Provided records
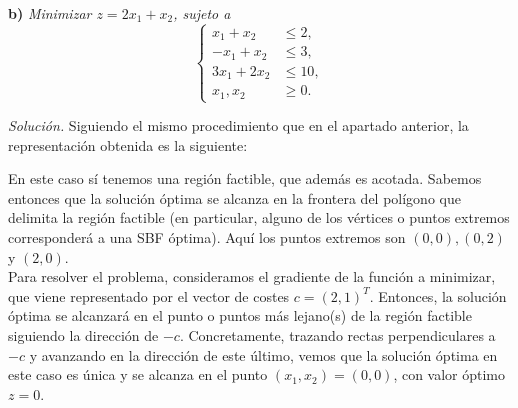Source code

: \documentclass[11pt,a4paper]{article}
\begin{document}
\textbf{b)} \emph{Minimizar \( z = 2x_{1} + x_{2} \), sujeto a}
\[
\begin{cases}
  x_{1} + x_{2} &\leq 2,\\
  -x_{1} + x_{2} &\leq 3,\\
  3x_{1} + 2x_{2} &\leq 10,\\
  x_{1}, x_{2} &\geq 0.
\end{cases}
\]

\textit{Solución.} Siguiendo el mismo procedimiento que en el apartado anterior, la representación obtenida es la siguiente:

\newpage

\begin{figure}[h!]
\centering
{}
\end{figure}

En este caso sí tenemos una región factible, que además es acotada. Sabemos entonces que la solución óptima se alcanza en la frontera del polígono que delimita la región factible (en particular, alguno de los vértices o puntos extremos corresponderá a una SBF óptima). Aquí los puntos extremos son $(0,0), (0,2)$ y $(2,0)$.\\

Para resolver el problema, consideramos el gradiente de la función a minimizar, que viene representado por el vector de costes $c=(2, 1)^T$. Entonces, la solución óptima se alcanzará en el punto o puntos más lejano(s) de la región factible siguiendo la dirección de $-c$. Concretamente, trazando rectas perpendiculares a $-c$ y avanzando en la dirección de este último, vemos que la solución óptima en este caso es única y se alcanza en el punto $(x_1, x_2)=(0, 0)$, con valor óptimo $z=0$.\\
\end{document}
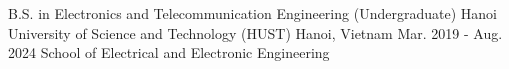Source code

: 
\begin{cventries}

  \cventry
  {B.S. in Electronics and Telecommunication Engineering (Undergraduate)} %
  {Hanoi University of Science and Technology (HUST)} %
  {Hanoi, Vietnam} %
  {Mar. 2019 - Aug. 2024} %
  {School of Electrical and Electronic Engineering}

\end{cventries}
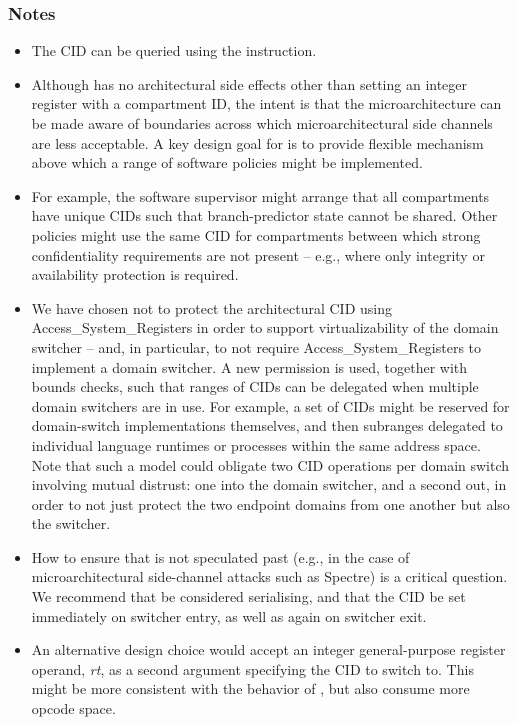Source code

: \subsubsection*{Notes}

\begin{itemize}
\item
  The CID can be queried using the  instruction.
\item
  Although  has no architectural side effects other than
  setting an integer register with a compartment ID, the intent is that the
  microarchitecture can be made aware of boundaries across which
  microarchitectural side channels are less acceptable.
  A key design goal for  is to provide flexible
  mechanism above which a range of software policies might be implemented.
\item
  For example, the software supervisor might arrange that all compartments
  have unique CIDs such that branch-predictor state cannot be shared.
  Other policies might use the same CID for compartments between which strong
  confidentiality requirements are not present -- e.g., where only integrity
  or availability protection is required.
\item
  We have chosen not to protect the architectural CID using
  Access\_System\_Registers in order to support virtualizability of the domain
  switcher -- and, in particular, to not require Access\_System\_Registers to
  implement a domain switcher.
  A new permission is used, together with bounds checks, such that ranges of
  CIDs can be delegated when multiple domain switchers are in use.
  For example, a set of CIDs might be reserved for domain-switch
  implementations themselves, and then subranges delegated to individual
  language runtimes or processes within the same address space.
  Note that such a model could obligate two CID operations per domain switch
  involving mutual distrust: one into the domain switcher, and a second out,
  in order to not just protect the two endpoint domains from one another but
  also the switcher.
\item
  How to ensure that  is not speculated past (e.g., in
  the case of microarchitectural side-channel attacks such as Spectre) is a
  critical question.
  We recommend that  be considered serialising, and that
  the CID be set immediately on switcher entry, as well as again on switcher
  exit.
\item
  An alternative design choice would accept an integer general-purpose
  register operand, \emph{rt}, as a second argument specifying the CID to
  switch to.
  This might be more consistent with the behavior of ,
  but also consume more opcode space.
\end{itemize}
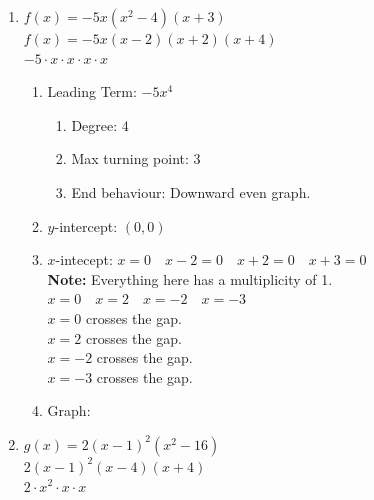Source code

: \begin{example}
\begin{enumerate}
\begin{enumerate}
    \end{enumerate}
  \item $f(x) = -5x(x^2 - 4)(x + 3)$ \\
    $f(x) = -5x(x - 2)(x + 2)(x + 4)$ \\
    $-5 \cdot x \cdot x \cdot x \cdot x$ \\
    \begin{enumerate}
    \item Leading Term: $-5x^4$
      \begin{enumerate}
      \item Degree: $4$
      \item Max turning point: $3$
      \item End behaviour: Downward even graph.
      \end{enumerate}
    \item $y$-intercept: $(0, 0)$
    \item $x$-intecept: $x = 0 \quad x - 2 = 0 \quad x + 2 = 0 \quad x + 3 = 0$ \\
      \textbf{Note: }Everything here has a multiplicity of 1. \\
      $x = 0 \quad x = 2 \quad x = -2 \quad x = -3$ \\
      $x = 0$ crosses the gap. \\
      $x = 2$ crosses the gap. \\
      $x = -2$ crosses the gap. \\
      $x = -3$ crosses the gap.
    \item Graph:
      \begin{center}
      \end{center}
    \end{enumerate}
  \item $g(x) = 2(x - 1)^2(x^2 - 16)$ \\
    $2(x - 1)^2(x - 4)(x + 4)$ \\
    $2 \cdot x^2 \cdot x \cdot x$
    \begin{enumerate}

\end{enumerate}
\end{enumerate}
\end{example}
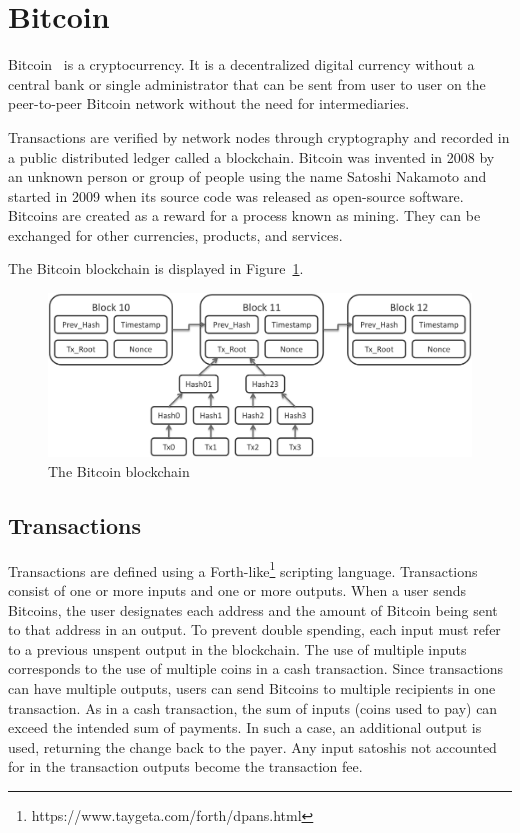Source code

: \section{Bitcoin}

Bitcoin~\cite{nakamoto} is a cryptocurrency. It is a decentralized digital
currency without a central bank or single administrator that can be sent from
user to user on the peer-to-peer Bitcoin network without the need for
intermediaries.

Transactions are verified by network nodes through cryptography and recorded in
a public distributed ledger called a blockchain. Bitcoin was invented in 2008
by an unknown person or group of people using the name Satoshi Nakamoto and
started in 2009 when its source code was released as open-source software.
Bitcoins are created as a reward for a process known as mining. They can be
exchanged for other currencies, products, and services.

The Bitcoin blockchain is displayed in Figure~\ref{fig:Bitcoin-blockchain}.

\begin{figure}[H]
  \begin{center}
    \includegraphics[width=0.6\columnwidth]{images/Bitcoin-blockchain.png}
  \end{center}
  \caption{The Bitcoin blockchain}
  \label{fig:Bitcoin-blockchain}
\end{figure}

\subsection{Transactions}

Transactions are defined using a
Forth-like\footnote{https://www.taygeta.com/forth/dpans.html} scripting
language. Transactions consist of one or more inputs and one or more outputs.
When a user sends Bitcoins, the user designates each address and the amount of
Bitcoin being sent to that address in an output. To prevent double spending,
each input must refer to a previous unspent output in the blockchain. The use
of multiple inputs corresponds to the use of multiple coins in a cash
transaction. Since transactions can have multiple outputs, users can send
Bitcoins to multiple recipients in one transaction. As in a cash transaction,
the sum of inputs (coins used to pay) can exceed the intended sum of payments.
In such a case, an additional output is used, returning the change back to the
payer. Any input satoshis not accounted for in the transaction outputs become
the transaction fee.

Work required
Each line in the entries above that includes the string "language" should be extracted.

Response for this exercise
  language runtimes or processes within the same address space.
language. Transactions consist of one or more inputs and one or more outputs.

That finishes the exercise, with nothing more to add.